▼

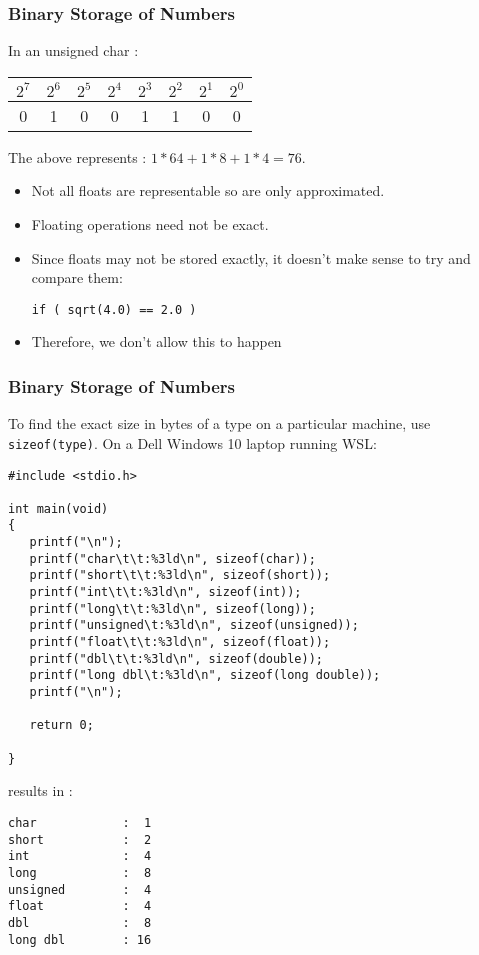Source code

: \begin{frame}[fragile]
\frametitle{Binary Storage of Numbers}

In an unsigned char :

\begin{center}
\begin{tabular}{|c|c|c|c|c|c|c|c|}\hline
$2^7$ & $2^6$ & $2^5$ & $2^4$ & $2^3$ & $2^2$ & $2^1$ & $2^0$ \\ \hline
0     & 1     & 0     & 0     & 1     & 1     & 0     & 0     \\ \hline
\end{tabular}
\end{center}

The above represents : $1 * 64 + 1 * 8 + 1 * 4 = 76$.

\begin{itemize}[<+->]
\item Not all floats are representable so are only approximated.
\item Floating operations need not be exact.
\item Since floats may not be stored exactly, it doesn't make sense to try and compare them:
\begin{lstlisting}[style=basicc,numbers=none]
if ( sqrt(4.0) == 2.0 )
\end{lstlisting}
\item Therefore, we don't allow this to happen
\end{itemize}
\end{frame}


\begin{frame}[fragile]
\frametitle{Binary Storage of Numbers}

To find the exact size in bytes of a type on a particular machine,
use {\tt sizeof(type)}. On a Dell Windows 10 laptop running WSL:
{\small
\begin{verbatim}
#include <stdio.h>

int main(void)
{
   printf("\n");
   printf("char\t\t:%3ld\n", sizeof(char));
   printf("short\t\t:%3ld\n", sizeof(short));
   printf("int\t\t:%3ld\n", sizeof(int));
   printf("long\t\t:%3ld\n", sizeof(long));
   printf("unsigned\t:%3ld\n", sizeof(unsigned));
   printf("float\t\t:%3ld\n", sizeof(float));
   printf("dbl\t\t:%3ld\n", sizeof(double));
   printf("long dbl\t:%3ld\n", sizeof(long double));
   printf("\n");

   return 0;

}
\end{verbatim}
}

results in :
{\small
\begin{verbatim}
char            :  1
short           :  2
int             :  4
long            :  8
unsigned        :  4
float           :  4
dbl             :  8
long dbl        : 16
\end{verbatim}
}
\end{frame}
\endinput

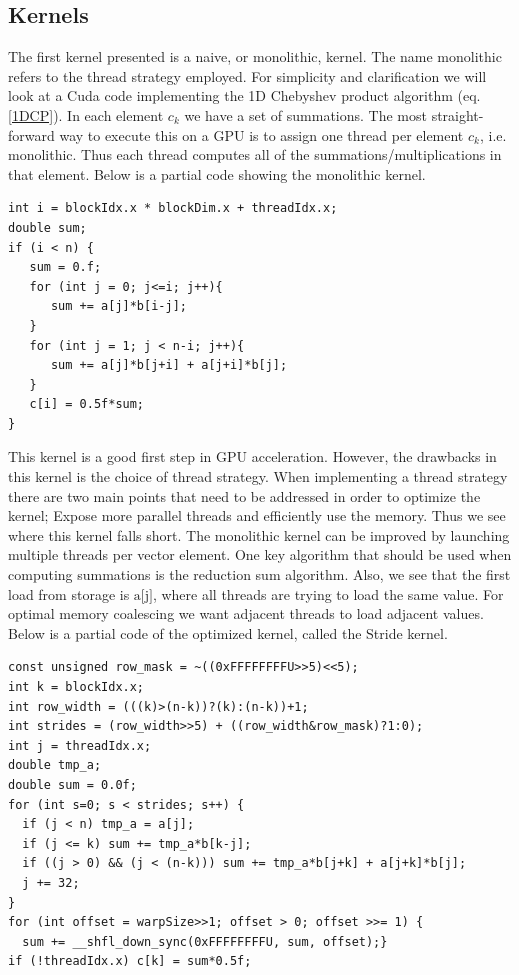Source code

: \documentclass{article}
\begin{document}
\subsection{Kernels}
The first kernel presented is a naive, or monolithic, kernel. The name monolithic refers to the thread strategy employed. For simplicity and clarification we will look at a Cuda code implementing the 1D Chebyshev product algorithm (eq. \ref{1DCP}). In each element $c_k$ we have a set of summations. The most straight-forward way to execute this on a GPU is to assign one thread per element $c_k$, i.e. monolithic. Thus each thread computes all of the summations/multiplications in that element. Below is a partial code showing the monolithic kernel. 
\begin{lstlisting}[caption={Monolithic kernel}]
int i = blockIdx.x * blockDim.x + threadIdx.x;
double sum;
if (i < n) {
   sum = 0.f;
   for (int j = 0; j<=i; j++){
      sum += a[j]*b[i-j];
   }
   for (int j = 1; j < n-i; j++){
      sum += a[j]*b[j+i] + a[j+i]*b[j];
   }
   c[i] = 0.5f*sum;
}
\end{lstlisting}
This kernel is a good first step in GPU acceleration. However, the drawbacks in this kernel is the choice of thread strategy. When implementing a thread strategy there are two main points that need to be addressed in order to optimize the kernel; Expose more parallel threads and efficiently use the memory. Thus we see where this kernel falls short. The monolithic kernel can be improved by launching multiple threads per vector element. One key algorithm that should be used when computing summations is the reduction sum algorithm. Also, we see that the first load from storage is $\text{a[j]}$, where all threads are trying to load the same value. For optimal memory coalescing we want adjacent threads to load adjacent values. Below is a partial code of the optimized kernel, called the Stride kernel.
\begin{lstlisting}[caption={Stride kernel}]
const unsigned row_mask = ~((0xFFFFFFFFU>>5)<<5);
int k = blockIdx.x;
int row_width = (((k)>(n-k))?(k):(n-k))+1;
int strides = (row_width>>5) + ((row_width&row_mask)?1:0);
int j = threadIdx.x;
double tmp_a;
double sum = 0.0f;
for (int s=0; s < strides; s++) {
  if (j < n) tmp_a = a[j];
  if (j <= k) sum += tmp_a*b[k-j];
  if ((j > 0) && (j < (n-k))) sum += tmp_a*b[j+k] + a[j+k]*b[j];
  j += 32;
}
for (int offset = warpSize>>1; offset > 0; offset >>= 1) {
  sum += __shfl_down_sync(0xFFFFFFFFU, sum, offset);}
if (!threadIdx.x) c[k] = sum*0.5f;
\end{lstlisting}
\end{document}
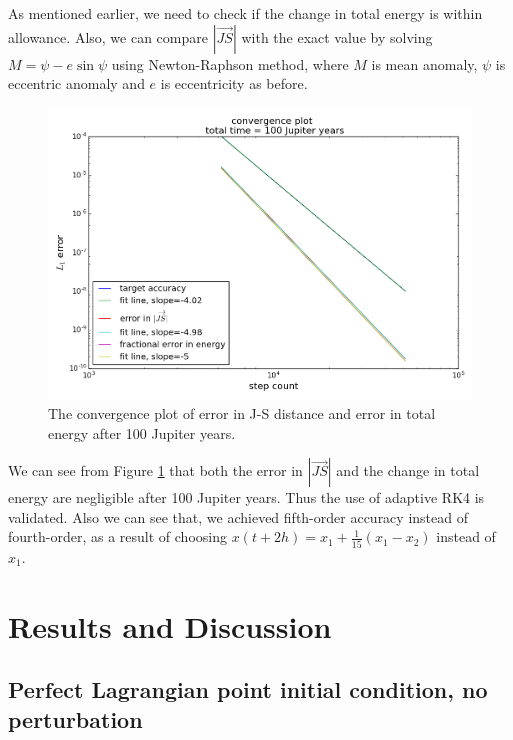 \documentclass[12pt,a4paper]{article}
\begin{document}
	
	
As mentioned earlier, we need to check if the change in total energy is within allowance. Also, we can compare $|\overrightarrow{JS}|$ with the exact value   by solving $M = \psi - e \sin{\psi} $ using Newton-Raphson method, where $M$ is mean anomaly, $\psi$ is eccentric anomaly and $e$ is eccentricity as before.

\begin{figure}[H]
\centering
\includegraphics[width=6in]{figure_6_100v_100orbits.png} 
\caption{The convergence plot of error in J-S distance and error in total energy after 100 Jupiter years.}
\label{fig:convergence}
\end{figure}
	
We can see from Figure \ref{fig:convergence} that both the error in $|\overrightarrow{JS}|$ and the change in total energy are negligible after 100 Jupiter years. Thus the use of adaptive RK4 is validated. Also we can see that, we achieved fifth-order accuracy instead of fourth-order, as a result of choosing $x(t+2h) = x_1 + \frac{1}{15}(x_1-x_2)$ instead of $x_1$.


\section{Results and Discussion}

\subsection{Perfect Lagrangian point initial condition, no perturbation}
\end{document}
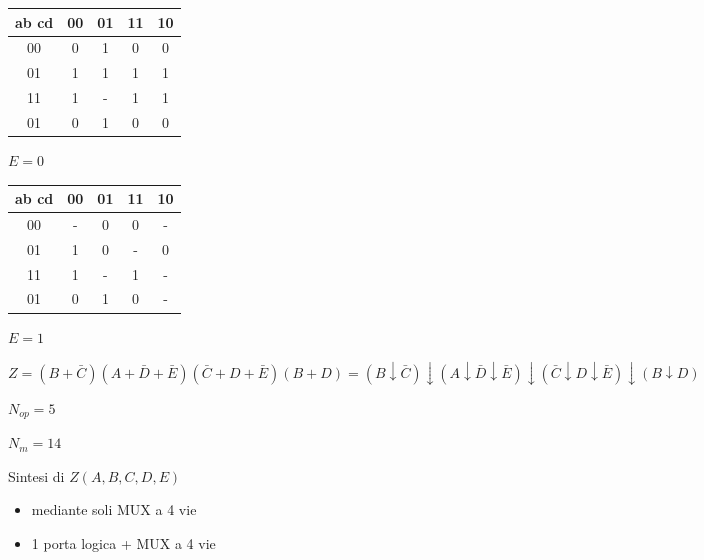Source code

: \documentclass{article}
\begin{document}
\begin{minipage}{0.4\textwidth}
    \begin{center}
        \begin{tabular}{c|c|c|c|c|}
            ab cd & 00 & 01 & 11 & 10\\
            \hline
            00 &  0 & 1 & 0 & 0\\
            \hline
            01 & 1 & 1 & 1 & 1\\
            \hline
            11 & 1 & - & 1 & 1\\
            \hline
            01 & 0 & 1 & 0 & 0\\
            \hline
        \end{tabular}

        $E =0$
    \end{center}
\end{minipage}
\begin{minipage}{0.4\textwidth}
    \begin{center}
        \begin{tabular}{c|c|c|c|c|}
            ab cd & 00 & 01 & 11 & 10\\
            \hline
            00 &  - & 0 & 0 & -\\
            \hline
            01 & 1 & 0 & - & 0\\
            \hline
            11 & 1 & - & 1 & -\\
            \hline
            01 & 0 & 1 & 0 & -\\
            \hline
        \end{tabular}

        $E = 1$
    \end{center}
\end{minipage}

\[ Z = (B + \bar{C})(A + \bar{D} + \bar{E})(\bar{C} + D + \bar{E})(B + D) = (B \downarrow \bar{C}) \downarrow (A\downarrow \bar{D}\downarrow\bar{E})\downarrow(\bar{C}\downarrow D\downarrow \bar{E})\downarrow (B\downarrow D)\]

$N_{op} = 5$

$N_{m} = 14$

Sintesi di $Z(A, B, C, D, E) $

\begin{itemize}
    \item mediante soli MUX a 4 vie
    \item 1 porta logica + MUX a 4 vie
\end{itemize}

\end{document}
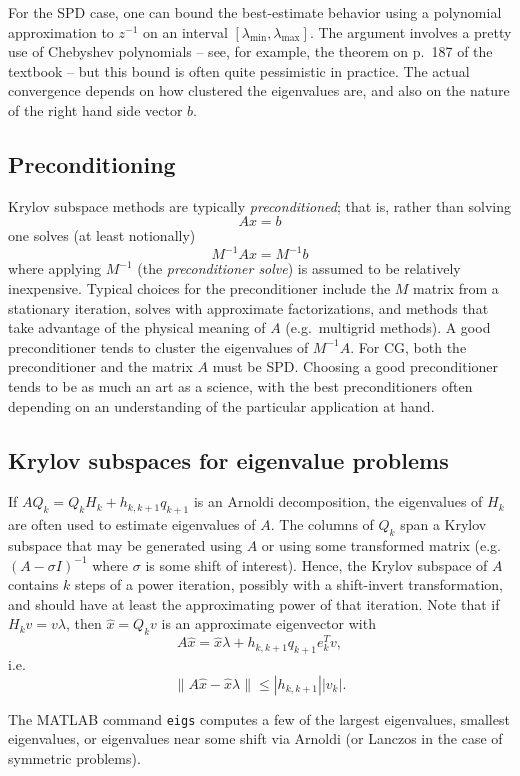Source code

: \documentclass[12pt, leqno]{article}
\begin{document}
For the SPD case, one can bound the best-estimate behavior using a polynomial
approximation to $z^{-1}$ on an interval $[\lambda_{\min}, \lambda_{\max}]$.
The argument involves a pretty use of Chebyshev polynomials -- see,
for example, the theorem on p.~187 of the textbook -- but this bound
is often quite pessimistic in practice.  The actual convergence
depends on how clustered the eigenvalues are, and also on the nature
of the right hand side vector $b$.

\subsection{Preconditioning}

Krylov subspace methods are typically {\em preconditioned}; that is,
rather than solving
\[
  Ax = b
\]
one solves (at least notionally)
\[
  M^{-1} A x = M^{-1} b
\]
where applying $M^{-1}$ (the {\em preconditioner solve}) is assumed to
be relatively inexpensive.  Typical choices for the preconditioner
include the $M$ matrix from a stationary iteration, solves with
approximate factorizations, and methods that take advantage of
the physical meaning of $A$ (e.g.~multigrid methods).  A good
preconditioner tends to cluster the eigenvalues of $M^{-1} A$.
For CG, both the preconditioner and the matrix $A$ must be SPD.
Choosing a good preconditioner tends to be as much an art as a
science, with the best preconditioners often depending on an
understanding of the particular application at hand.

\subsection{Krylov subspaces for eigenvalue problems}

If $A Q_k = Q_k H_k + h_{k,k+1} q_{k+1}$ is an Arnoldi decomposition,
the eigenvalues of $H_k$ are often used to estimate eigenvalues of
$A$.  The columns of $Q_k$ span a Krylov subspace that may be
generated using $A$ or using some transformed matrix (e.g.
$(A-\sigma I)^{-1}$ where $\sigma$ is some shift of interest).
Hence, the Krylov subspace of $A$ contains $k$ steps of a power
iteration, possibly with a shift-invert transformation, and should
have at least the approximating power of that iteration.
Note that if $H_k v = v \lambda$, then $\hat{x} = Q_k v$ is an
approximate eigenvector with
\[
  A \hat{x} = \hat{x} \lambda + h_{k,k+1} q_{k+1} e_k^T v,
\]
i.e.
\[
  \|A \hat{x}-\hat{x} \lambda\| \leq |h_{k,k+1}| |v_k|.
\]

The MATLAB command {\tt eigs} computes a few of the largest
eigenvalues, smallest eigenvalues, or eigenvalues near some shift
via Arnoldi (or Lanczos in the case of symmetric problems).
\end{document}
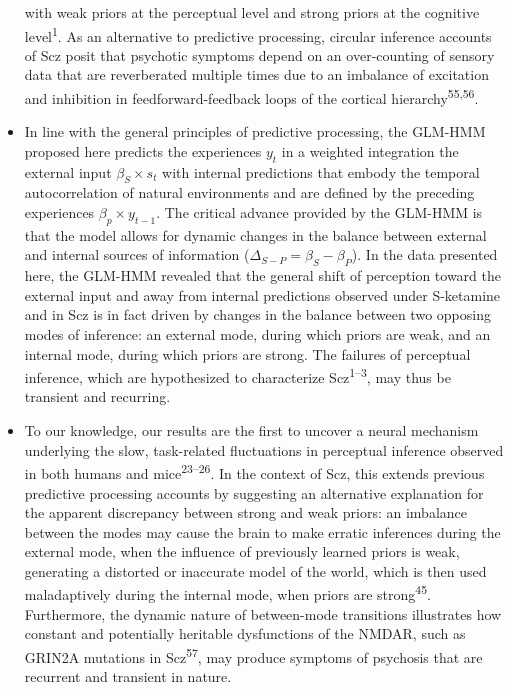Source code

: \documentclass[
]{article}
\begin{document}
\begin{itemize}
  with weak priors at the perceptual level and strong priors at the
  cognitive level\textsuperscript{1}. As an alternative to predictive
  processing, circular inference accounts of Scz posit that psychotic
  symptoms depend on an over-counting of sensory data that are
  reverberated multiple times due to an imbalance of excitation and
  inhibition in feedforward-feedback loops of the cortical
  hierarchy\textsuperscript{55,56}.
\item
  In line with the general principles of predictive processing, the
  GLM-HMM proposed here predicts the experiences \(y_t\) in a weighted
  integration the external input \(\beta_S \times s_t\) with internal
  predictions that embody the temporal autocorrelation of natural
  environments and are defined by the preceding experiences
  \(\beta_p \times y_{t-1}\). The critical advance provided by the
  GLM-HMM is that the model allows for dynamic changes in the balance
  between external and internal sources of information
  (\(\Delta_{S-P} = \beta_S - \beta_P\)). In the data presented here,
  the GLM-HMM revealed that the general shift of perception toward the
  external input and away from internal predictions observed under
  S-ketamine and in Scz is in fact driven by changes in the balance
  between two opposing modes of inference: an external mode, during
  which priors are weak, and an internal mode, during which priors are
  strong. The failures of perceptual inference, which are hypothesized
  to characterize Scz\textsuperscript{1--3}, may thus be transient and
  recurring.
\item
  To our knowledge, our results are the first to uncover a neural
  mechanism underlying the slow, task-related fluctuations in perceptual
  inference observed in both humans and mice\textsuperscript{23--26}. In
  the context of Scz, this extends previous predictive processing
  accounts by suggesting an alternative explanation for the apparent
  discrepancy between strong and weak priors: an imbalance between the
  modes may cause the brain to make erratic inferences during the
  external mode, when the influence of previously learned priors is
  weak, generating a distorted or inaccurate model of the world, which
  is then used maladaptively during the internal mode, when priors are
  strong\textsuperscript{45}. Furthermore, the dynamic nature of
  between-mode transitions illustrates how constant and potentially
  heritable dysfunctions of the NMDAR, such as GRIN2A mutations in
  Scz\textsuperscript{57}, may produce symptoms of psychosis that are
  recurrent and transient in nature.
\end{itemize}
\end{document}
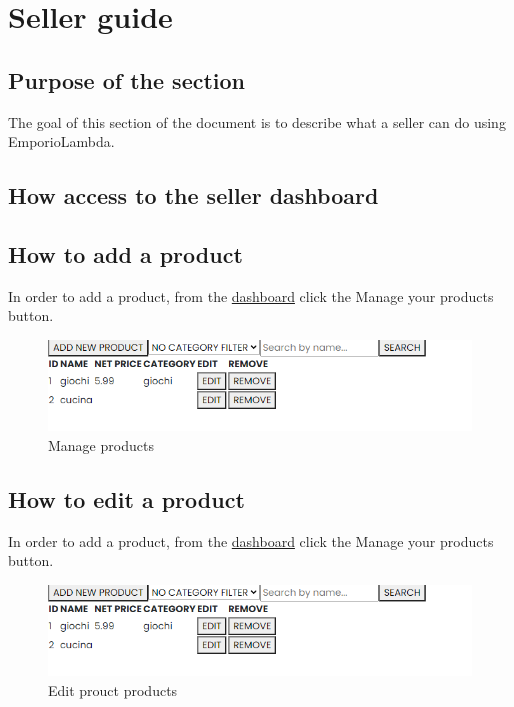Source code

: \section{Seller guide} \label{_venditore}
\subsection{Purpose of the section}
The goal of this section of the document is to describe what a seller can do using EmporioLambda.

\subsection{How access to the seller dashboard} \label{_dashboard}

\subsection{How to add a product}
In order to add a product, from the \hyperref[_dashboard]{dashboard} click the Manage your products button.
\begin{figure}[H]
    \centering
    \includegraphics[width=\linewidth]{res/images/venditore/manageproducts.png}
    \caption{Manage products}
\end{figure}

\subsection{How to edit a product}
In order to add a product, from the \hyperref[_dashboard]{dashboard} click the Manage your products button.
\begin{figure}[H]
    \centering
    \includegraphics[width=\linewidth]{res/images/venditore/manageproducts.png}
    \caption{Edit prouct products}
\end{figure}

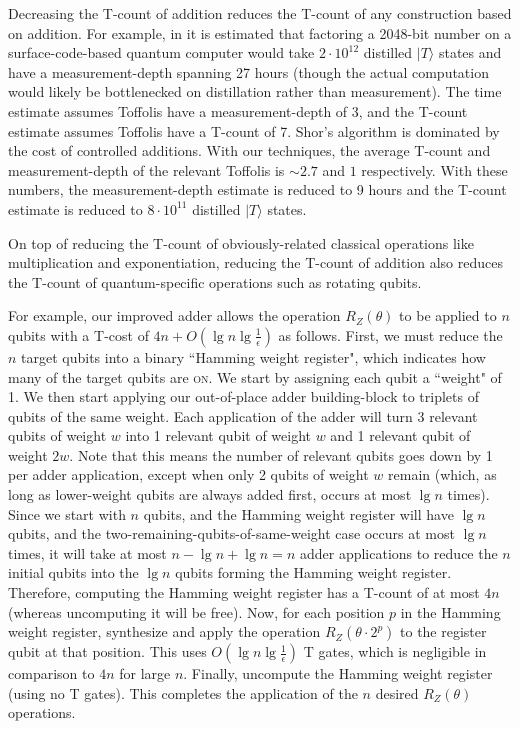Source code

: \documentclass[twocolumn,accepted=2018-05-25]{quantumarticle}
\begin{document}
Decreasing the T-count of addition reduces the T-count of any construction based on addition.
For example, in \cite{Fowler2012} it is estimated that factoring a 2048-bit number on a surface-code-based quantum computer would take $2 \cdot 10^{12}$ distilled $|T\rangle$ states and have a measurement-depth spanning 27 hours (though the actual computation would likely be bottlenecked on distillation rather than measurement).
The time estimate assumes Toffolis have a measurement-depth of 3, and the T-count estimate assumes Toffolis have a T-count of 7.
Shor's algorithm is dominated by the cost of controlled additions.
With our techniques, the average T-count and measurement-depth of the relevant Toffolis is $\sim 2.7$ and $1$ respectively.
With these numbers, the measurement-depth estimate is reduced to 9 hours and the T-count estimate is reduced to $8 \cdot 10^{11}$ distilled $|T\rangle$ states.

On top of reducing the T-count of obviously-related classical operations like multiplication and exponentiation, reducing the T-count of addition also reduces the T-count of quantum-specific operations such as rotating qubits.

For example, our improved adder allows the operation $R_Z(\theta)$ to be applied to $n$ qubits with a T-cost of $4n + O(\lg n \lg \frac{1}{\epsilon})$ as follows.
First, we must reduce the $n$ target qubits into a binary ``Hamming weight register", which indicates how many of the target qubits are \textsc{on}.
We start by assigning each qubit a ``weight" of 1.
We then start applying our out-of-place adder building-block to triplets of qubits of the same weight.
Each application of the adder will turn 3 relevant qubits of weight $w$ into 1 relevant qubit of weight $w$ and 1 relevant qubit of weight $2w$.
Note that this means the number of relevant qubits goes down by 1 per adder application, except when only 2 qubits of weight $w$ remain (which, as long as lower-weight qubits are always added first, occurs at most $\lg n$ times).
Since we start with $n$ qubits, and the Hamming weight register will have $\lg n$ qubits, and the two-remaining-qubits-of-same-weight case occurs at most $\lg n$ times, it will take at most $n - \lg n + \lg n = n$ adder applications to reduce the $n$ initial qubits into the $\lg n$ qubits forming the Hamming weight register.
Therefore, computing the Hamming weight register has a T-count of at most $4n$ (whereas uncomputing it will be free).
Now, for each position $p$ in the Hamming weight register, synthesize and apply the operation $R_Z(\theta \cdot 2^p)$ to the register qubit at that position.
This uses $O(\lg n \lg \frac{1}{\epsilon})$ T gates, which is negligible in comparison to $4n$ for large $n$.
Finally, uncompute the Hamming weight register (using no T gates).
This completes the application of the $n$ desired $R_Z(\theta)$ operations.
\end{document}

▲

- AIM OF THE EXERCISE:
Your task for the entries above: copy exactly the span starting with the line with "integration the external" and going on through the line with "the GLM-HMM revealed", both lines included, and nothing else.

- OUTPUT BELOW:
  integration the external input \(\beta_S \times s_t\) with internal
  predictions that embody the temporal autocorrelation of natural
  environments and are defined by the preceding experiences
  \(\beta_p \times y_{t-1}\). The critical advance provided by the
  GLM-HMM is that the model allows for dynamic changes in the balance
  between external and internal sources of information
  (\(\Delta_{S-P} = \beta_S - \beta_P\)). In the data presented here,
  the GLM-HMM revealed that the general shift of perception toward the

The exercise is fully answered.